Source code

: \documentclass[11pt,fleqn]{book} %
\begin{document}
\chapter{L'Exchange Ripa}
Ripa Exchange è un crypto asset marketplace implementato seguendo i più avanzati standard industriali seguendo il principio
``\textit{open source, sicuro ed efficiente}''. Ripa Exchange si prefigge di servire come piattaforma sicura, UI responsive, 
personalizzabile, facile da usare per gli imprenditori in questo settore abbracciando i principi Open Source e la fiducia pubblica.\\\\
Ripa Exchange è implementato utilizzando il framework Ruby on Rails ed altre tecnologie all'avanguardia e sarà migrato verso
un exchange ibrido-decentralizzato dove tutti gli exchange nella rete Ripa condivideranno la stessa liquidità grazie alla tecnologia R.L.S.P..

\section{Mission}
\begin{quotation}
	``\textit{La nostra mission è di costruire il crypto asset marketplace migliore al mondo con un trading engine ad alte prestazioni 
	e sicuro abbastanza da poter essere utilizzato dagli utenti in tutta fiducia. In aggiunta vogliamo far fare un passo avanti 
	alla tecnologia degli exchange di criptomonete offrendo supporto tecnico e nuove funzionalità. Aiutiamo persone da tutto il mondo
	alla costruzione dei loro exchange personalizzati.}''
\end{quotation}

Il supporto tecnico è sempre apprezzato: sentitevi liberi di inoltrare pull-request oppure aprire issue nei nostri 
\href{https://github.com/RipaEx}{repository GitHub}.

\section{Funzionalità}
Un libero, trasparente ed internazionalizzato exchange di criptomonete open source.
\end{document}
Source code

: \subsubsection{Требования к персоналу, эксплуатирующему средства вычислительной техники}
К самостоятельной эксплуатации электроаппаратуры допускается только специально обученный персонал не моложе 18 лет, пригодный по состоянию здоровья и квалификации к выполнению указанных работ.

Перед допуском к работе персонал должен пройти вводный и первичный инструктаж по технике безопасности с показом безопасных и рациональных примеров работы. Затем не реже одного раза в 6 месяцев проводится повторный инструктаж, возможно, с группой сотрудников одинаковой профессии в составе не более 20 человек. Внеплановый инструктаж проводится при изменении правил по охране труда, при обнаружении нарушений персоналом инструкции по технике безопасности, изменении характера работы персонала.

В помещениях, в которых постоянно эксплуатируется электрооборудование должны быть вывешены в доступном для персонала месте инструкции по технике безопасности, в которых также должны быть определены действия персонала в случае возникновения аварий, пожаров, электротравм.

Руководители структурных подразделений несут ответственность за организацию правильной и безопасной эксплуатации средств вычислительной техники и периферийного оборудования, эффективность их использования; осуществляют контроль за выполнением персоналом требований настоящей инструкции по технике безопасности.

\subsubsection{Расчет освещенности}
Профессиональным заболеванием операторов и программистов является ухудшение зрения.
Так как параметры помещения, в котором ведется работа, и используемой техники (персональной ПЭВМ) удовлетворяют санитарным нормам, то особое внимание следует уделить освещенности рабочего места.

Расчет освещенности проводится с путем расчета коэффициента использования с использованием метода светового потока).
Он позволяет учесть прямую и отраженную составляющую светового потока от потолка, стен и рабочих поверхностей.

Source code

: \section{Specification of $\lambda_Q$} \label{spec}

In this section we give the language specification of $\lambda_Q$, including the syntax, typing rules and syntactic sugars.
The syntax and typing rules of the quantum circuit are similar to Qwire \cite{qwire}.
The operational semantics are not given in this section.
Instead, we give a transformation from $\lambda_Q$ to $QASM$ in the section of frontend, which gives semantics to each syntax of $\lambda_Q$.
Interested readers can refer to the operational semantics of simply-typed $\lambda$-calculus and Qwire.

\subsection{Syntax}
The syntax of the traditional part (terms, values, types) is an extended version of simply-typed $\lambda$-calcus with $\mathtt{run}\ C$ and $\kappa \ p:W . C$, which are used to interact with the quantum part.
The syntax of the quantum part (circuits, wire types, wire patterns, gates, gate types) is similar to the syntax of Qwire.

## TASK STATEMENT
Your task is to quote the lines above, beginning with the first and ending with the one that holds "Ripa Exchange è un".

## YOUR RESPONSE
Source code

: \documentclass[11pt,fleqn]{book} %
\begin{document}
\chapter{L'Exchange Ripa}
Ripa Exchange è un crypto asset marketplace implementato seguendo i più avanzati standard industriali seguendo il principio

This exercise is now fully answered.